Phylogenomics is a widely adopted approach for assessing the evolutionary histories among organismal lineages based on comparative analysis of genome-scale data. Extending from phylogenetic analysis at the gene level, phylogenomic inference is commonly observed based on gene-by-gene (Beiko et al. 2005; Puigbò et al. 2010), concatenated multi-genes (Nozaki et al. 2007; Baurain et al. 2010) or whole-genome (Rannala and Yang 2008) comparisons. Current standard for phylogenomics involves the identification of homologous gene/protein sequences, multiply aligned these sequences in a multiple sequence alignment framework, from which phylogenies would be inferred. Using phylogenomics, we can gain a better understanding of how a genome has evolved relative to other species.

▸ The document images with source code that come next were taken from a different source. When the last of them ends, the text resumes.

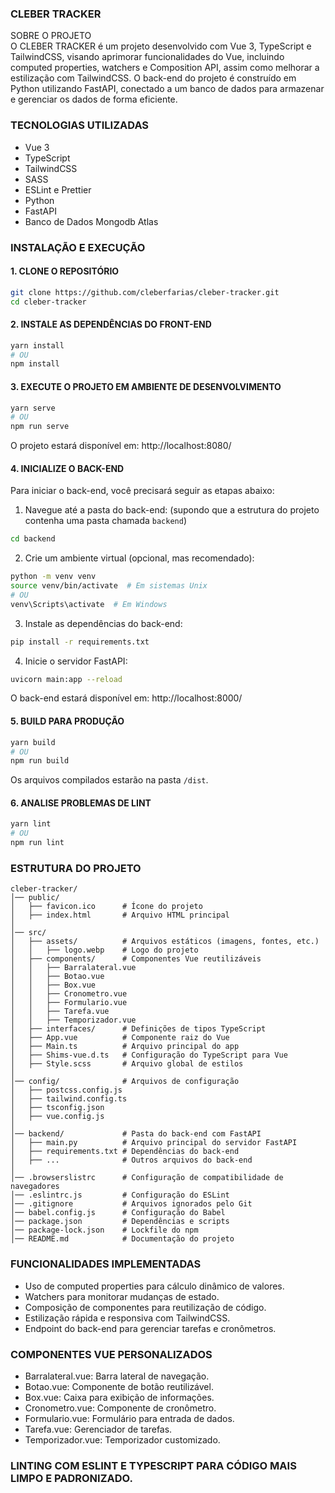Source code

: ### CLEBER TRACKER

SOBRE O PROJETO  
O CLEBER TRACKER é um projeto desenvolvido com Vue 3, TypeScript e TailwindCSS, visando aprimorar funcionalidades do Vue, incluindo computed properties, watchers e Composition API, assim como melhorar a estilização com TailwindCSS. O back-end do projeto é construído em Python utilizando FastAPI, conectado a um banco de dados para armazenar e gerenciar os dados de forma eficiente.

### TECNOLOGIAS UTILIZADAS
- Vue 3
- TypeScript
- TailwindCSS
- SASS
- ESLint e Prettier
- Python
- FastAPI
- Banco de Dados Mongodb Atlas

### INSTALAÇÃO E EXECUÇÃO

#### 1. CLONE O REPOSITÓRIO
```bash
git clone https://github.com/cleberfarias/cleber-tracker.git
cd cleber-tracker
```

#### 2. INSTALE AS DEPENDÊNCIAS DO FRONT-END
```bash
yarn install
# OU
npm install
```

#### 3. EXECUTE O PROJETO EM AMBIENTE DE DESENVOLVIMENTO
```bash
yarn serve
# OU
npm run serve
```
O projeto estará disponível em: http://localhost:8080/

#### 4. INICIALIZE O BACK-END
Para iniciar o back-end, você precisará seguir as etapas abaixo:

1. Navegue até a pasta do back-end: (supondo que a estrutura do projeto contenha uma pasta chamada `backend`)
```bash
cd backend
```

2. Crie um ambiente virtual (opcional, mas recomendado):
```bash
python -m venv venv
source venv/bin/activate  # Em sistemas Unix
# OU
venv\Scripts\activate  # Em Windows
```

3. Instale as dependências do back-end:
```bash
pip install -r requirements.txt
```

4. Inicie o servidor FastAPI:
```bash
uvicorn main:app --reload
```
O back-end estará disponível em: http://localhost:8000/

#### 5. BUILD PARA PRODUÇÃO
```bash
yarn build
# OU
npm run build
```
Os arquivos compilados estarão na pasta `/dist`.

#### 6. ANALISE PROBLEMAS DE LINT
```bash
yarn lint
# OU
npm run lint
```

### ESTRUTURA DO PROJETO
```
cleber-tracker/
│── public/
│   ├── favicon.ico      # Ícone do projeto
│   ├── index.html       # Arquivo HTML principal
│
│── src/
│   ├── assets/          # Arquivos estáticos (imagens, fontes, etc.)
│   │   ├── logo.webp    # Logo do projeto
│   ├── components/      # Componentes Vue reutilizáveis
│   │   ├── Barralateral.vue
│   │   ├── Botao.vue
│   │   ├── Box.vue
│   │   ├── Cronometro.vue
│   │   ├── Formulario.vue
│   │   ├── Tarefa.vue
│   │   ├── Temporizador.vue
│   ├── interfaces/      # Definições de tipos TypeScript
│   ├── App.vue          # Componente raiz do Vue
│   ├── Main.ts          # Arquivo principal do app
│   ├── Shims-vue.d.ts   # Configuração do TypeScript para Vue
│   ├── Style.scss       # Arquivo global de estilos
│
│── config/              # Arquivos de configuração
│   ├── postcss.config.js
│   ├── tailwind.config.ts
│   ├── tsconfig.json
│   ├── vue.config.js
│
│── backend/             # Pasta do back-end com FastAPI
│   ├── main.py          # Arquivo principal do servidor FastAPI
│   ├── requirements.txt # Dependências do back-end
│   ├── ...              # Outros arquivos do back-end
│
│── .browserslistrc      # Configuração de compatibilidade de navegadores
│── .eslintrc.js         # Configuração do ESLint
│── .gitignore           # Arquivos ignorados pelo Git
│── babel.config.js      # Configuração do Babel
│── package.json         # Dependências e scripts
│── package-lock.json    # Lockfile do npm
│── README.md            # Documentação do projeto
```

### FUNCIONALIDADES IMPLEMENTADAS
- Uso de computed properties para cálculo dinâmico de valores.
- Watchers para monitorar mudanças de estado.
- Composição de componentes para reutilização de código.
- Estilização rápida e responsiva com TailwindCSS.
- Endpoint do back-end para gerenciar tarefas e cronômetros.

### COMPONENTES VUE PERSONALIZADOS
- Barralateral.vue: Barra lateral de navegação.
- Botao.vue: Componente de botão reutilizável.
- Box.vue: Caixa para exibição de informações.
- Cronometro.vue: Componente de cronômetro.
- Formulario.vue: Formulário para entrada de dados.
- Tarefa.vue: Gerenciador de tarefas.
- Temporizador.vue: Temporizador customizado.

### LINTING COM ESLINT E TYPESCRIPT PARA CÓDIGO MAIS LIMPO E PADRONIZADO.
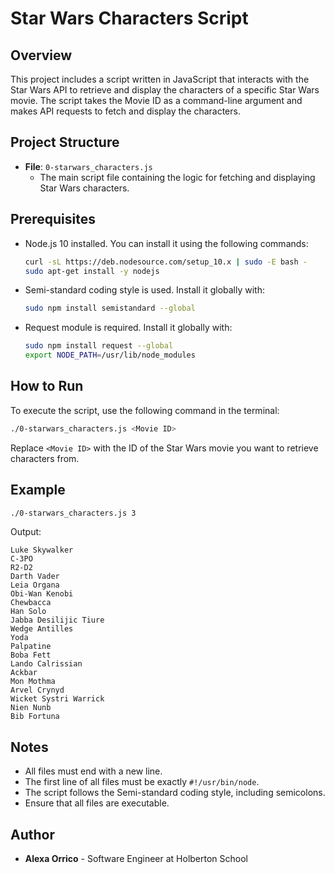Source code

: # Star Wars Characters Script

## Overview

This project includes a script written in JavaScript that interacts with the Star Wars API to retrieve and display the characters of a specific Star Wars movie. The script takes the Movie ID as a command-line argument and makes API requests to fetch and display the characters.

## Project Structure

- **File**: `0-starwars_characters.js`
  - The main script file containing the logic for fetching and displaying Star Wars characters.

## Prerequisites

- Node.js 10 installed. You can install it using the following commands:
  ```bash
  curl -sL https://deb.nodesource.com/setup_10.x | sudo -E bash -
  sudo apt-get install -y nodejs
  ```

- Semi-standard coding style is used. Install it globally with:
  ```bash
  sudo npm install semistandard --global
  ```

- Request module is required. Install it globally with:
  ```bash
  sudo npm install request --global
  export NODE_PATH=/usr/lib/node_modules
  ```

## How to Run

To execute the script, use the following command in the terminal:

```bash
./0-starwars_characters.js <Movie ID>
```

Replace `<Movie ID>` with the ID of the Star Wars movie you want to retrieve characters from.

## Example

```bash
./0-starwars_characters.js 3
```

Output:
```
Luke Skywalker
C-3PO
R2-D2
Darth Vader
Leia Organa
Obi-Wan Kenobi
Chewbacca
Han Solo
Jabba Desilijic Tiure
Wedge Antilles
Yoda
Palpatine
Boba Fett
Lando Calrissian
Ackbar
Mon Mothma
Arvel Crynyd
Wicket Systri Warrick
Nien Nunb
Bib Fortuna
```

## Notes

- All files must end with a new line.
- The first line of all files must be exactly `#!/usr/bin/node`.
- The script follows the Semi-standard coding style, including semicolons.
- Ensure that all files are executable.

## Author

- **Alexa Orrico** - Software Engineer at Holberton School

The power of phylogenomics relies on the availability of high-quality genome data. The earlier phylogenomics studies focused on prokaryotes (Beiko et al. 2005; Puigbò et al. 2010; Bansal et al. 2013). These typically small, simple genomes (mostly <10 Mb in size; little intergenic regions) can be obtained at lower cost than eukaryote genomes. As of 25 April 2014, there are 24,349 prokaryote genomes available on NCBI (http://ncbi.nlm.nih.gov/genome), compared to 2775 eukaryote genomes. Moreover, sequencing decisions have long been biased towards species of economic and medical importance. As the costs of sequencing decrease in recent years, other biological aspects e.g. evolution and phyletic positions can now drive sequencing decision, enabling sequences from taxa that are evolutionarily important (but not necessarily of medical or economic importance) to be generated at scale that was previously unimaginable.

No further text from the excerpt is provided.